2015 database hack is the terrible gift that keeps giving for Slack: Tens of thousands of passwords now reset
Slack says a 2015 database theft is to blame for a large-scale reset of stolen passwords. The Discord-for-Suits developer said on Thursday that it was resetting the passwords for roughly 1 per cent of its 10 million or so accounts after an investigation revealed that stolen credentials were being sold online. These included …
Friday 19th July 2019 08:27 GMT Luke Maslany
"The only users at risk are people who began using Slack before February of 2015 who have not reset their passwords since the break-in took place, and have not implemented two-factor authentication on their accounts."

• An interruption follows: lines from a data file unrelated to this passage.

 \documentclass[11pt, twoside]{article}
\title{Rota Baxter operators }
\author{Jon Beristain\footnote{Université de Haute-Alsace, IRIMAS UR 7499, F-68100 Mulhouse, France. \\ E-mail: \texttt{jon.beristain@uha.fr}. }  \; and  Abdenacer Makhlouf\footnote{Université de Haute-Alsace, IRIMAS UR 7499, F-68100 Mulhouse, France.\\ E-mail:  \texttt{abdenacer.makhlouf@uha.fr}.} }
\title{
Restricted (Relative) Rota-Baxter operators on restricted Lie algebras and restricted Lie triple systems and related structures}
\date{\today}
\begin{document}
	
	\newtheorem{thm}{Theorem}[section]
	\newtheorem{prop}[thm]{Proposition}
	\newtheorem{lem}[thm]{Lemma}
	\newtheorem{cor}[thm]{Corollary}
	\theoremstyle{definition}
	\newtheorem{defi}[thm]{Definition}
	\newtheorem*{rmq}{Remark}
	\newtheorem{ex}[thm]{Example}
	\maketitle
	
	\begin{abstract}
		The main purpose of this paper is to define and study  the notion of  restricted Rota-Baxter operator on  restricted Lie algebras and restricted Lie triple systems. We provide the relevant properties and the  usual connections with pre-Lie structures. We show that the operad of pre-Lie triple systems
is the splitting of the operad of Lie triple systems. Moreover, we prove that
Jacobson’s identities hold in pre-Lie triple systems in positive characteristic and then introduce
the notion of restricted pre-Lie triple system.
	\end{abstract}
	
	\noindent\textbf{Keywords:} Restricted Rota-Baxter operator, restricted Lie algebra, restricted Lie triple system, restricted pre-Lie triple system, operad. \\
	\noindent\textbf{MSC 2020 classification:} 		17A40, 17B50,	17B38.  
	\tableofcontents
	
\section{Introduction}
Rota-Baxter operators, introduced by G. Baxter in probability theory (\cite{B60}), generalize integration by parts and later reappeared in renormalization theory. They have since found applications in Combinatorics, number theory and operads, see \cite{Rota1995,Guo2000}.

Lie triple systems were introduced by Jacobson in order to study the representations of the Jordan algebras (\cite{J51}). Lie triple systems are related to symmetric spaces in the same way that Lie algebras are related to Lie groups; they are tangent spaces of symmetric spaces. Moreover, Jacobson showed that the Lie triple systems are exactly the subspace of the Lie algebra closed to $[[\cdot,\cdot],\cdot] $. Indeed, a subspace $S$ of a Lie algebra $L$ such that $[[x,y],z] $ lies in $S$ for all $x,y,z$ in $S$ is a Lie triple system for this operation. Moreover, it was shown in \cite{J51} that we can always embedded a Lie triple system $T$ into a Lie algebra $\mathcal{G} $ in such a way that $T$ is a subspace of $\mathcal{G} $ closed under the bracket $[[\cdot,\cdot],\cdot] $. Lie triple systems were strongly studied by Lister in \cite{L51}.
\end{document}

I'd argue that users that had used the same password on other systems would also be 'at risk'. Users that use common variants of a password would, I should think, also be at risk.
Friday 19th July 2019 10:43 GMT Charlie Clark
Indeed, though it's worth noting that at least the passwords were hashed so that's a lot of rainbow tables to generate but that's no longer so difficult on modern infrastructure.

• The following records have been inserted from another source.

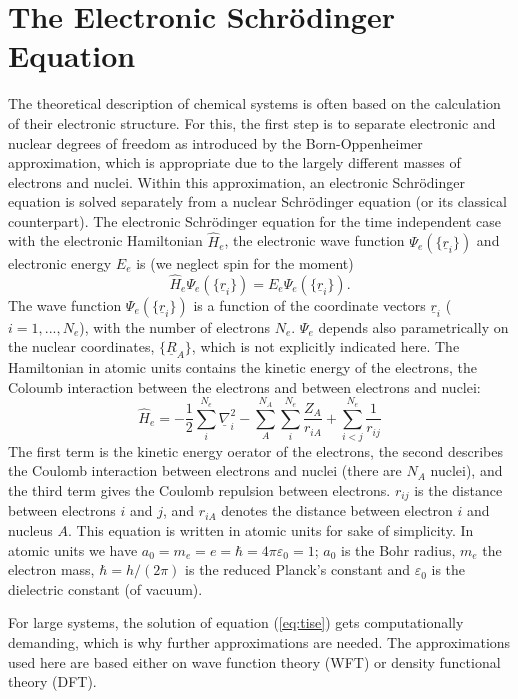 \documentclass[11pt,DIV=13,BCOR=5mm,a4paper,headinclude]{scrbook}
\renewcommand{\vec}[1]{\underline{#1}}
\begin{document}
\section{The Electronic Schr\"{o}dinger Equation}
The theoretical description of chemical systems is often based on the calculation of their electronic structure.
For this, the first step is to separate electronic and nuclear degrees of freedom as introduced by the Born-Oppenheimer approximation\cite{bornoppenheimer}, which is appropriate due to the largely different masses of electrons and nuclei.
Within this approximation, an electronic Schrödinger equation is solved separately from a nuclear Schrödinger equation (or its classical counterpart).
The electronic Schrödinger equation for the time independent case  with the electronic Hamiltonian $\hat{H}_e$, the electronic wave function $\Psi_e(\{\vec{r}_i\})$ and electronic energy $E_e$ is (we neglect spin for the moment)
\begin{equation}\label{eq:tise}
 \hat{H}_e\Psi_e(\{\vec{r}_i\})=E_e\Psi_e(\{\vec{r}_i\}).
\end{equation}
The wave function $\Psi_e(\{\vec{r}_i\})$ is a function of the coordinate vectors $\vec{r}_i$ ($i=1,...,N_e$), with the number of electrons $N_e$.
$\Psi_e$ depends also parametrically on the nuclear coordinates, $\{\vec{R}_A\}$, which is not explicitly indicated here.
The Hamiltonian in atomic units contains the kinetic energy of the electrons, the Coloumb interaction between the electrons and between electrons and nuclei:
\begin{equation}
 \hat{H}_e= -\frac{1}{2}\sum_i^{N_e}\vec{\nabla}_i^2 - \sum_A^{N_A}\sum_i^{N_e}\frac{Z_A}{r_{iA}} + \sum_{i<j}^{N_e}\frac{1}{r_{ij}}
\end{equation}
The first term is the kinetic energy oerator of the electrons, the second describes the Coulomb interaction between electrons and nuclei (there are $N_A$ nuclei), and the third term gives the Coulomb repulsion between electrons.
$r_{ij}$ is the distance between electrons $i$ and $j$, and $r_{iA}$ denotes the distance between electron $i$ and nucleus $A$.
This equation is written in atomic units for sake of simplicity.
In atomic units we have $a_0=m_e=e=\hbar=4\pi\varepsilon_0=1$; $a_0$ is the Bohr radius, $m_e$ the electron mass, $\hbar=h/(2\pi)$ is the reduced Planck's constant and $\varepsilon_0$ is the dielectric constant (of vacuum).

For large systems, %
the solution of equation (\ref{eq:tise}) gets computationally demanding, which is why further approximations are needed.
The approximations used here are based either on wave function theory (WFT) or density functional theory (DFT).
\end{document}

I'm beginning to think that, no manner how clever we make them, passwords are fundamentally flawed. If you've got more than a couple you won't be able to remember them without some kind of help such as a system or a keychain. Or writing them down as one of my customers told me the other day.

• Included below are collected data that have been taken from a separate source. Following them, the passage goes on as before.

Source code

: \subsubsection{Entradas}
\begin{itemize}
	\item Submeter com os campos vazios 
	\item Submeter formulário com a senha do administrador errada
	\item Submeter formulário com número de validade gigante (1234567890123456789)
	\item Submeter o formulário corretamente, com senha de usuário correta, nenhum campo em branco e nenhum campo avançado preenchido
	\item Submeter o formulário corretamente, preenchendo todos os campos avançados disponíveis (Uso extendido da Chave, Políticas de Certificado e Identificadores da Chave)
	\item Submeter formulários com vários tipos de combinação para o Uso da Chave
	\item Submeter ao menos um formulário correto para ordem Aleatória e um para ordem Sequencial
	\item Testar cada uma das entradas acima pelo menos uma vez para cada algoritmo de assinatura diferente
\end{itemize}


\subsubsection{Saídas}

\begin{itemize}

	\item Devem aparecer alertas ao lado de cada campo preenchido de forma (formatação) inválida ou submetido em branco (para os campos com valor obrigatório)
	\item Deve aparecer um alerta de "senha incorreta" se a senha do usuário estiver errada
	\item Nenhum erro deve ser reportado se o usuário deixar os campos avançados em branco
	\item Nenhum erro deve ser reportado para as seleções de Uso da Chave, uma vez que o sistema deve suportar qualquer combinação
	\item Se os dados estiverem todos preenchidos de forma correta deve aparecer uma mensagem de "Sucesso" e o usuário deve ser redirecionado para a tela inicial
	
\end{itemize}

2FA via a mobile phone certainly isn't flawless but it's beginning to look like the least worst option.
Friday 19th July 2019 14:24 GMT Ben Tasker
> Indeed, though it's worth noting that at least the passwords were hashed so that's a lot of rainbow tables to generate but that's no longer so difficult on modern infrastructure.
At the time (i.e. back in 2015) they believed that only password hashes had been stolen.
This latest revelation is that the attackers injected code into Slack's login page in order to filch plain text creds (i.e. as the user entered them).
2FA is almost always a wise addition though, yes
Friday 19th July 2019 08:31 GMT Pascal Monett
"After investigating further, the usernames and passwords were found to have been lifted from a Slack network intrusion that occurred more than four years ago"
Did I read that correctly ? They had a network intrusion and didn't think of changing the passwords ?
Somebody should be fired over that, somebody high up. It is network security 101 : when you have detected a breach, you change the passwords. All of them.
Friday 19th July 2019 10:27 GMT Ben Tasker
Re: Hold it
When they reset passwords last month, they also originally insisted that the credentials must've been gathered through malware and the breach was "100% not at Slack's end".
After repeated pushbacks and provision of information gathered in twitter threads like that one, they went back to investigate some more.
Now it seems it was rogue shit injected into the Slack login page at their end.
Tuesday 23rd July 2019 07:40 GMT KRS-One
Periodic password changes
And who said we should remove periodic password changes to improve security? https://pages.nist.gov/800-63-3/sp800-63b.html
Verifiers SHOULD NOT require memorized secrets to be changed arbitrarily (e.g., periodically). However, verifiers SHALL force a change if there is evidence of compromise of the authenticator.
Since it is clear we are not being informed if there is evidence of compromise by all our wonderful cloud providers I still stand by periodic password changes.
Of course where possible MFA should be enforced.
Now a 4 year old hack is biting us in the behind again so periodic password changes are not a bad thing.